Eles não sobem em árvores. Bom, nem nós. Mas neles é pior, o baú da memória está nu: eles nunca subiram. Não há essa função em seus smartphones, ou app dedicado no play store. Nem game de escalada em árvores temos, embora haja até game que simule fábrica de cupcakes.
Cresci numa área periférica, miscigenada entre o puramente rural e o deficitariamente urbano. A árvore era uma amiga e uma certeza de qualquer ponto da paisagem.
Subir em árvores era manobra natural, filha primogênita da peraltice que fere toda criança. Claro, havia o subir por puro lazer, esportivo, e havia o utilitário: a coleta de frutas, ou desemaranhar uma pipa agarrada. Mangueiras, goiabeiras, jaqueiras, jambeiros e cajazeiros, e o que mais Deus propusesse de frutas nativas ou exóticas (exótica é a que veio de fora de nossa pátria, e Deus, ah, é um imenso proponente). Havia hierarquia arbórea: Dividíamos as árvores em fáceis, médias, difíceis e impossíveis de subir. Mas, as impossíveis tinham lá seus Quixotes: os moleques especializados em escalada arborescente. Aqui tínhamos quem subisse até em coqueiros e palmeiras, como a macaúba, cujo coquinho-catarro era iguaria bem disseminada e apreciada na região. No mais, o instinto gregário e de divisão laboral prevalecia: Eu, mau escalador, quantas vezes ficava no solo, só aparando as frutas que os hábeis lançavam lá de riba? Duma vez que quase morri aparando tentando aparar jacas (!) dá uma crônica daquelas hilárias. Outra hora.
Há pouco mais de uma década, fazendo uma caminhada com meus sobrinhos de então uns 13 e 10 anos, respectivamente, indaguei sobre o tema. Embora criados na mesma região que eu, o peso geracional carregou a mão sobre os moleques, e eles nunca haviam subido em sequer uma árvore na vida. Havia um pequeno pé de jamelão no caminho (caminhávamos d Tribobó a Maria Paula), e, ao incentivá-los, percebi a verdade do relatado, na imperícia desconcertante dos moleques.

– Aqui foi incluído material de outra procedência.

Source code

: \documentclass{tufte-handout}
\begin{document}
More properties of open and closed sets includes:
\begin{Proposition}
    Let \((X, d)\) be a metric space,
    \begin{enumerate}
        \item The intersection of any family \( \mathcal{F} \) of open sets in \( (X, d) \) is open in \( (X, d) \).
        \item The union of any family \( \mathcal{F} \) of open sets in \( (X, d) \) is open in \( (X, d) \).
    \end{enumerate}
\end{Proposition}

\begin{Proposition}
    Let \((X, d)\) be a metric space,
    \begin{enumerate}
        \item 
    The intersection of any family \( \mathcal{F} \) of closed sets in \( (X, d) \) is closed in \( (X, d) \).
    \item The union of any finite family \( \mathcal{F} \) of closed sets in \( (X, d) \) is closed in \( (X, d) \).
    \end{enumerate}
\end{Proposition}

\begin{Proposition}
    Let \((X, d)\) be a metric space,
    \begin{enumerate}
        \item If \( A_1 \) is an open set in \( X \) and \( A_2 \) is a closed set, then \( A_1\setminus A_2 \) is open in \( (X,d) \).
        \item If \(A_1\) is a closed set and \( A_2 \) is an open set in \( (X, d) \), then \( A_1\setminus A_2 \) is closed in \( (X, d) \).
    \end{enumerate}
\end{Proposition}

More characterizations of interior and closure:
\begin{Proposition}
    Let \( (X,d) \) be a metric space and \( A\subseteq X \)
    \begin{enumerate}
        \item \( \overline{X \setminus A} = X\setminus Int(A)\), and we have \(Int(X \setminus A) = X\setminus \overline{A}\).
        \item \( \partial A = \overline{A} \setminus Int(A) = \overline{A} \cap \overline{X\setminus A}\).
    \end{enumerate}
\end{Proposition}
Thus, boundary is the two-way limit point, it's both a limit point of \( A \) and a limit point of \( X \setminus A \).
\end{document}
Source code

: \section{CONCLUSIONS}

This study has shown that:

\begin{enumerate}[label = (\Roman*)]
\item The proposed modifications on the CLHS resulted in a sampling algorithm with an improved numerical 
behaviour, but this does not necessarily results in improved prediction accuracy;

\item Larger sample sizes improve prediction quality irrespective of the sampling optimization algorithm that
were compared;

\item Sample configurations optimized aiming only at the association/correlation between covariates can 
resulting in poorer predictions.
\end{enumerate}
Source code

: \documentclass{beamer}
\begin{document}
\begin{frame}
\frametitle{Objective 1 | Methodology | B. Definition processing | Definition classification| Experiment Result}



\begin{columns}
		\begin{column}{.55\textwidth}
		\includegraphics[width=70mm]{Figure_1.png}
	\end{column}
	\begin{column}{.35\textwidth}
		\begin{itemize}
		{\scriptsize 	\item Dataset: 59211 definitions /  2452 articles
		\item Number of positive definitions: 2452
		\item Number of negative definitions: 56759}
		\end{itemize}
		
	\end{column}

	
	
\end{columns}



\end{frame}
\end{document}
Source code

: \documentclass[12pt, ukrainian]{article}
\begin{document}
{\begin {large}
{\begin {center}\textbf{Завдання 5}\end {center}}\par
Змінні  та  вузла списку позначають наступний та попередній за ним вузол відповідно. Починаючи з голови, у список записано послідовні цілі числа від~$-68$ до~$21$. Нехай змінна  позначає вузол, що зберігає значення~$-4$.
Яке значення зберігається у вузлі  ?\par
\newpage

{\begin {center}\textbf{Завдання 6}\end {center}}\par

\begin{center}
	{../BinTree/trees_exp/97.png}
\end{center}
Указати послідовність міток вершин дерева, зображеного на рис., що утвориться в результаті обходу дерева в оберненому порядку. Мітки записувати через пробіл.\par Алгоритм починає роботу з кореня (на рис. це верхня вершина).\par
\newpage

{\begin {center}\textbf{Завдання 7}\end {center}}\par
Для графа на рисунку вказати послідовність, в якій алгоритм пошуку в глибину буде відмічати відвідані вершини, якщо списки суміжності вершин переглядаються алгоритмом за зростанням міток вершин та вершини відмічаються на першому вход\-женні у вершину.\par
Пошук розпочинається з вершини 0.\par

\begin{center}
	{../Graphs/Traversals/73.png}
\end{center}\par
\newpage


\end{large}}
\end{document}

Outro dia vi um texto desses que circulam em grupos de Zap ou páginas de coroas do Facebook, que despejava uma verdade no leitor: Você não vê mais crianças com gesso. How, espere aí: Isso é bom, isso é ótimo. Certo? E isso é bastante ruim. Gesso remedia fraturas, fraturas demandam tombos, tombos demandam movimento, risco. Vivência fora da(s) ilha(s) de conforto e eletrotecnia.
Posso subir sobre uma de minhas árvores diletas, sempre ele, o pé de jamelão, e apregoar sobre a necessidade urgente de reconectar nossas crianças com a natureza crua (leia-se: não mediada), mas isso é chover no molhado.
E como subir numa árvore que não existe? A suburbana cultura da árvore no quintal deixou de existir, substituída por funcional concreto, palmeiras e coqueiros interditados à escalada, a piscina ou a área de churrasqueira – vendida pelas empreiteiras de forma padronizada, pouco importa se o cliente aprecie – ou vá fazer uso – da tal churrasqueira. As empreiteiras vendem suas casas conjugadas/geminadas dentro do padrão de máxima utilitariedade e mínima espacialidade. Tal cultura não-arborizada meio que se espalhou pela mentalidade geral, nos subúrbios de algumas de nossas principais cidades e metrópoles. Você pode andar por lugares como o distrito maricasense de Itaipuaçu, com casas instaladas em terrenos de tamanho regular, numa configuração ideal para suportar de um ipê a uma mangueira, passando por toda a inumerável família de árvores e arbustos menores. Mas é possível caminhar por quarteirões sem ver quase copa alguma. Somente telhados coloniais e concreto. Quintais perfeitamente mortos – e funcionais. A Terra paga o preço, e o homem. E as crianças.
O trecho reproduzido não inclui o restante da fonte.